▼▼▼
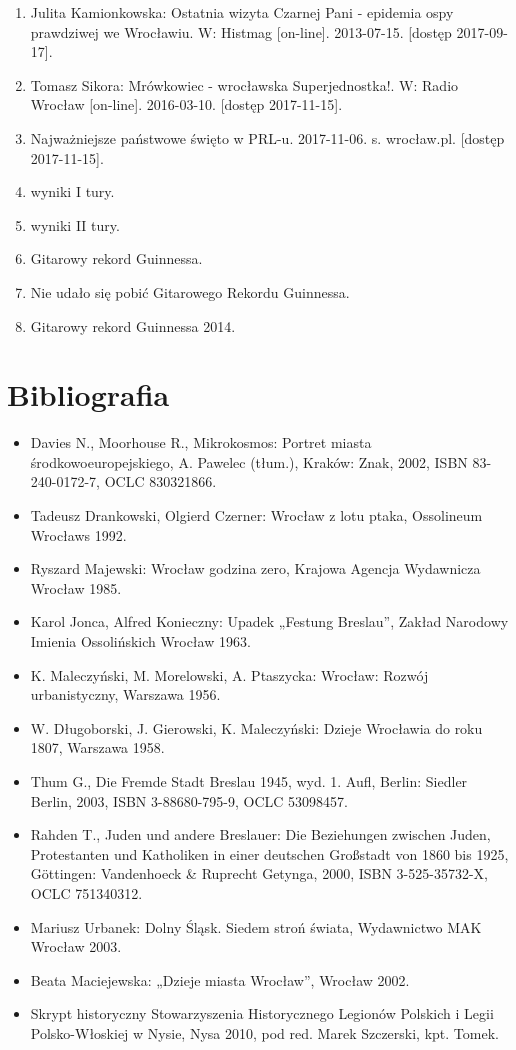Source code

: \documentclass{article}
\begin{document}
\begin{enumerate}
\item Julita Kamionkowska: Ostatnia wizyta Czarnej Pani - epidemia ospy prawdziwej we Wrocławiu. W: Histmag [on-line]. 2013-07-15. [dostęp 2017-09-17].\label{26}
\item Tomasz Sikora: Mrówkowiec - wrocławska Superjednostka!. W: Radio Wrocław [on-line]. 2016-03-10. [dostęp 2017-11-15].\label{27}
\item  Najważniejsze państwowe święto w PRL-u. 2017-11-06. s. wrocław.pl. [dostęp 2017-11-15].\label{28}
\item  wyniki I tury.\label{29}
\item  wyniki II tury.\label{30}
\item Gitarowy rekord Guinnessa.\label{31}
\item  Nie udało się pobić Gitarowego Rekordu Guinnessa.\label{32}
\item  Gitarowy rekord Guinnessa 2014.\label{33}
 \end{enumerate}
 
\section{Bibliografia}

\begin{itemize}
\item Davies N., Moorhouse R., Mikrokosmos: Portret miasta środkowoeuropejskiego, A. Pawelec (tłum.), Kraków: Znak, 2002, ISBN 83-240-0172-7, OCLC 830321866.
\item Tadeusz Drankowski, Olgierd Czerner: Wrocław z lotu ptaka, Ossolineum Wrocławs 1992.
\item Ryszard Majewski: Wrocław godzina zero, Krajowa Agencja Wydawnicza Wrocław 1985.
\item Karol Jonca, Alfred Konieczny: Upadek „Festung Breslau”, Zakład Narodowy Imienia Ossolińskich Wrocław 1963.
\item K. Maleczyński, M. Morelowski, A. Ptaszycka: Wrocław: Rozwój urbanistyczny, Warszawa 1956.
\item W. Długoborski, J. Gierowski, K. Maleczyński: Dzieje Wrocławia do roku 1807, Warszawa 1958.
\item Thum G., Die Fremde Stadt Breslau 1945, wyd. 1. Aufl, Berlin: Siedler Berlin, 2003, ISBN 3-88680-795-9, OCLC 53098457.
\item Rahden T., Juden und andere Breslauer: Die Beziehungen zwischen Juden, Protestanten und Katholiken in einer deutschen Großstadt von 1860 bis 1925, Göttingen: Vandenhoeck \& Ruprecht Getynga, 2000, ISBN 3-525-35732-X, OCLC 751340312.
\item Mariusz Urbanek: Dolny Śląsk. Siedem stroń świata, Wydawnictwo MAK Wrocław 2003.
\item Beata Maciejewska: „Dzieje miasta Wrocław”, Wrocław 2002.
\item Skrypt historyczny Stowarzyszenia Historycznego Legionów Polskich i Legii Polsko-Włoskiej w Nysie, Nysa 2010, pod red. Marek Szczerski, kpt. Tomek.
\end{itemize}
\end{document}
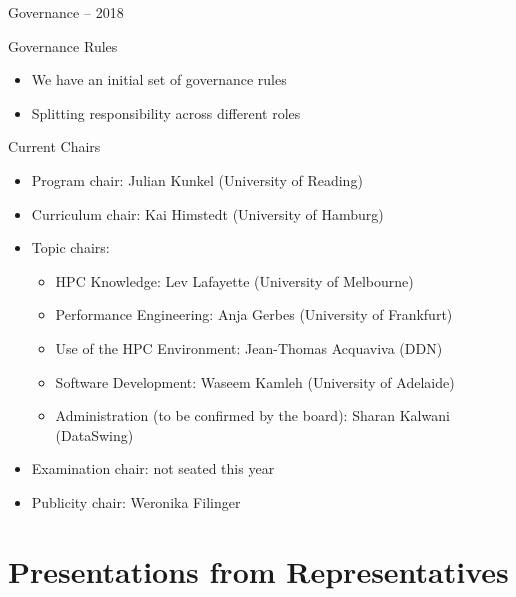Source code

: \documentclass[compress,aspectratio=169]{beamer}
\begin{document}
\begin{frame}{Governance -- 2018}
    \vspace*{-0.3em}

  \begin{block}{Governance Rules}
    \vspace*{-0.5em}
    \begin{itemize}
      \item We have an initial set of governance rules
      \item Splitting responsibility across different roles
    \end{itemize}
  \end{block}

  \vspace*{-1em}

  \begin{block}{Current Chairs}
  \vspace*{-0.5em}
  \begin{itemize}
    \item Program chair: Julian Kunkel (University of Reading)
    \item Curriculum chair: Kai Himstedt (University of Hamburg)
    \item  Topic chairs:
    \begin{itemize}
      \item HPC Knowledge: Lev Lafayette (University of Melbourne)
      \item Performance Engineering: Anja Gerbes (University of Frankfurt)
      \item Use of the HPC Environment: Jean-Thomas Acquaviva (DDN)
      \item Software Development: Waseem Kamleh (University of Adelaide)
			\item Administration (to be confirmed by the board): Sharan Kalwani (DataSwing)
    \end{itemize}
    \item Examination chair: not seated this year
    \item Publicity chair: Weronika Filinger
  \end{itemize}
  \end{block}
\end{frame}

\section{Presentations from Representatives}
\sectionIntroHidden
\end{document}
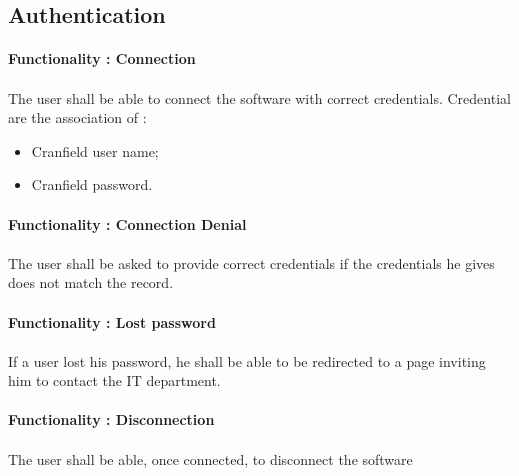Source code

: 


\subsection{Authentication}
 \paragraph{Functionality  : Connection}\paragraph{}
 The user shall be able to connect the software with correct credentials. Credential are the association of : 
 \begin{itemize}
 	\item Cranfield user name;
 	\item Cranfield password.
 \end{itemize}
 
 
 
 \paragraph{Functionality  : Connection Denial}\paragraph{}
 The user shall be asked to provide correct credentials if the credentials he gives does not match the record.


  \paragraph{Functionality  : Lost password}\paragraph{}
  If a user lost his password, he shall be able to be redirected to a page inviting him to contact the IT department. 
 
  \paragraph{Functionality  : Disconnection}\paragraph{}
  The user shall be able, once connected, to disconnect the software
  
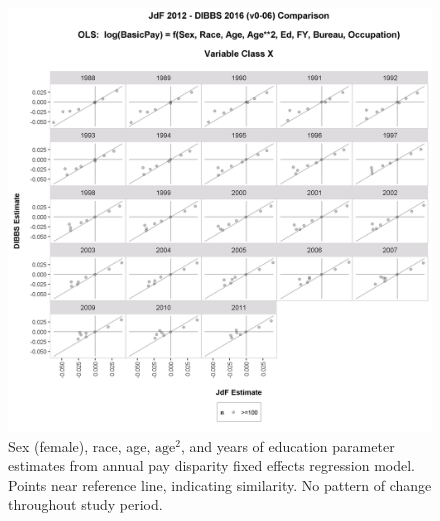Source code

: \documentclass[10pt, letterpaper]{article}
\begin{document}
\begin{spacing}{1.0}
\begin{figure}[]
    \centering
    \includegraphics[width=6in, trim={0 0 0 1in}, clip]{DIBBSEstimateVsJdFEstimateNoInterceptGSPayPlanFixedRefLevel-X.png}
    \caption{Sex (female), race, age, $\text{age}^2$, and years of education parameter estimates from annual pay disparity fixed effects regression model.  Points near reference line, indicating similarity.  No pattern of change throughout study period.}
    \label{figure:DIBBSEstimateVsJdFEstimateNoInterceptGSPayPlanFixedRefLevel-X}
\end{figure}

\clearpage


\end{spacing}
\end{document}
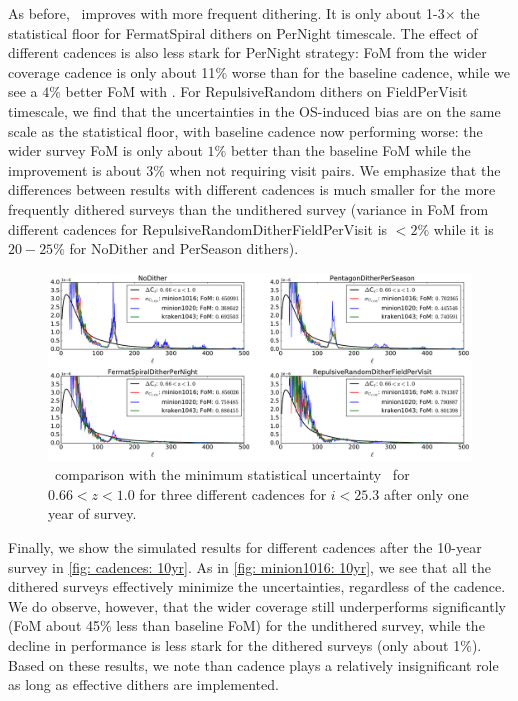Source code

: As before, \sigmaOS\ improves with more frequent dithering. It is only about 1-3$\times$ the statistical floor for FermatSpiral dithers on PerNight timescale. The effect of different cadences is also less stark for PerNight strategy: FoM from the wider coverage cadence is only about 11$\%$ worse than for the baseline cadence, while we see a $4\%$ better FoM with . For RepulsiveRandom dithers on FieldPerVisit timescale, we find that the uncertainties in the OS-induced bias are on the same scale as the statistical floor, with baseline cadence now performing worse: the wider survey FoM is only about $1\%$ better than the baseline FoM while the improvement is about 3$\%$ when not requiring visit pairs. We emphasize that the differences between results with different cadences is much smaller for the more frequently dithered surveys than the undithered survey (variance in FoM from different cadences for RepulsiveRandomDitherFieldPerVisit is $<2\%$ while it is $20-25\%$ for NoDither and PerSeason dithers).

\begin{figure}[!htb]
      \centering\includegraphics[width=\linewidth]{figs/awan_1yr_goldSample_3cadences.pdf}
       \vspace*{-2em}
\caption{\sigmaOS\ comparison with the minimum statistical uncertainty \statFloor\ for $0.66<z<1.0$ for three different cadences for $i<25.3$ after only one year of survey.}
\label{fig: cadences: 1yr}
\end{figure}

Finally, we show the simulated results for different cadences after the 10-year survey in \autoref{fig: cadences: 10yr}. As in \autoref{fig: minion1016: 10yr}, we see that all the dithered surveys effectively minimize the uncertainties, regardless of the cadence. We do observe, however, that the wider coverage  still underperforms significantly (FoM about 45$\%$ less than baseline FoM) for the undithered survey, while the decline in performance is less stark for the dithered surveys (only about 1$\%$). Based on these results, we note than cadence plays a relatively insignificant role as long as effective dithers are implemented.

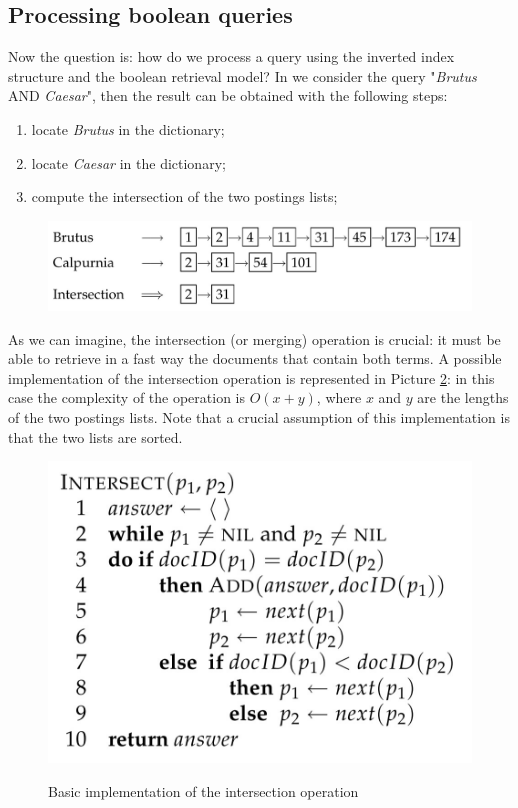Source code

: \subsection{Processing boolean queries}
Now the question is: how do we process a query using the inverted index structure and the boolean retrieval model? In we consider the query "\textit{Brutus} AND \textit{Caesar}", then the result can be obtained with the following steps:

\begin{enumerate}
    \item locate \textit{Brutus} in the dictionary;
    \item locate \textit{Caesar} in the dictionary;
    \item compute the intersection of the two postings lists;
\end{enumerate}

\begin{figure}[h!]
		\centering
		\includegraphics[scale = 0.8]{img/boolean query_inv.jpg}
		\label{inc_ex}
\end{figure}

As we can imagine, the intersection (or merging) operation is crucial: it must be able to retrieve in a fast way the documents that contain both terms. A possible implementation of the intersection operation is represented in Picture \ref{intersection}: in this case the complexity of the operation is $O(x + y)$, where $x$ and $y$ are the lengths of the two postings lists. Note that a crucial assumption of this implementation is that the two lists are sorted.

\begin{figure}[h!]
		\centering
		\includegraphics[scale = 0.8]{img/intersection.jpg}
		\label{intersection}
        \caption{Basic implementation of the intersection operation}
\end{figure}

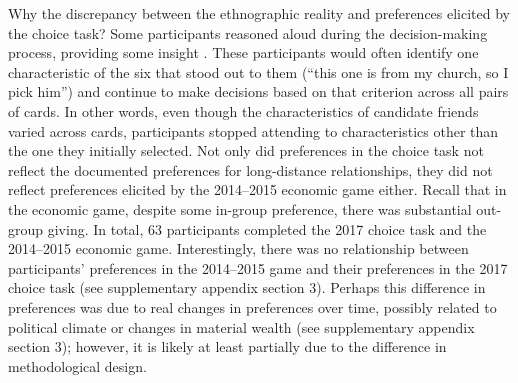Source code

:\documentclass[bibauthoryear]{aa}
\begin{document}
	Why the discrepancy between the ethnographic reality and preferences elicited by the choice task? Some participants reasoned aloud during the decision-making process, providing some insight \citep{bernard2017research}. These participants would often identify one characteristic of the six that stood out to them (``this one is from my church, so I pick him'') and continue to make decisions based on that criterion across all pairs of cards. In other words, even though the characteristics of candidate friends varied across cards, participants stopped attending to characteristics other than the one they initially  selected. Not only did preferences in the choice task not reflect the documented preferences for long-distance relationships,  they did not reflect preferences elicited by the 2014--2015 economic game either. Recall that in the economic game, despite some in-group preference, there was substantial out-group giving. In total, 63 participants completed the 2017 choice task and the 2014--2015 economic game. Interestingly, there was no relationship between participants' preferences in the 2014--2015 game and their preferences in the 2017 choice task (see supplementary appendix section 3). Perhaps this difference in preferences was due to real changes in preferences over time, possibly related to political climate or changes in material wealth (see supplementary appendix section 3); however, it is likely at least partially due to the difference in methodological design.
	
\end{document}
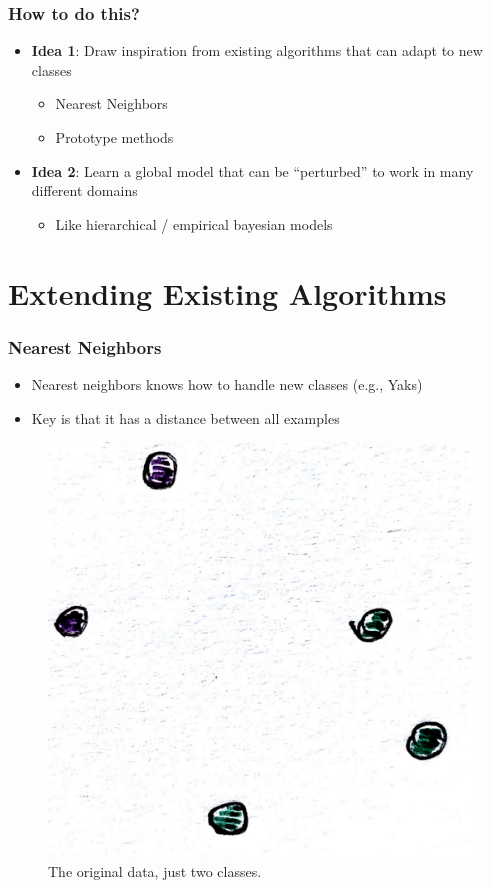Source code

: \documentclass[10pt,mathserif]{beamer}
\begin{document}
\begin{frame}
  \frametitle{How to do this?}
  \begin{itemize}
  \item \textbf{Idea 1}: Draw inspiration from existing algorithms that can
    adapt to new classes
    \begin{itemize}
    \item Nearest Neighbors
    \item Prototype methods
    \end{itemize}
  \item \textbf{Idea 2}: Learn a global model that can be ``perturbed'' to work
    in many different domains
    \begin{itemize}
    \item Like hierarchical / empirical bayesian models
    \end{itemize}
  \end{itemize}
\end{frame}

\section{Extending Existing Algorithms}

\begin{frame}
  \frametitle{Nearest Neighbors}
  \begin{itemize}
  \item Nearest neighbors knows how to handle new classes (e.g., Yaks)
  \item Key is that it has a distance between all examples
  \end{itemize} 
  \begin{figure}[ht]
    \centering
    \includegraphics[width=0.40\paperwidth]{figure/nneighbor_1}
    \caption{The original data, just two classes. \label{fig:nneighbor_1} }
  \end{figure}
\end{frame}
\end{document}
▲▲▲
• _Exercise objective_:
Your answer should hold every line of the entries that contains the string "Idea".

• _Output_:
  \item \textbf{Idea 1}: Draw inspiration from existing algorithms that can
  \item \textbf{Idea 2}: Learn a global model that can be ``perturbed'' to work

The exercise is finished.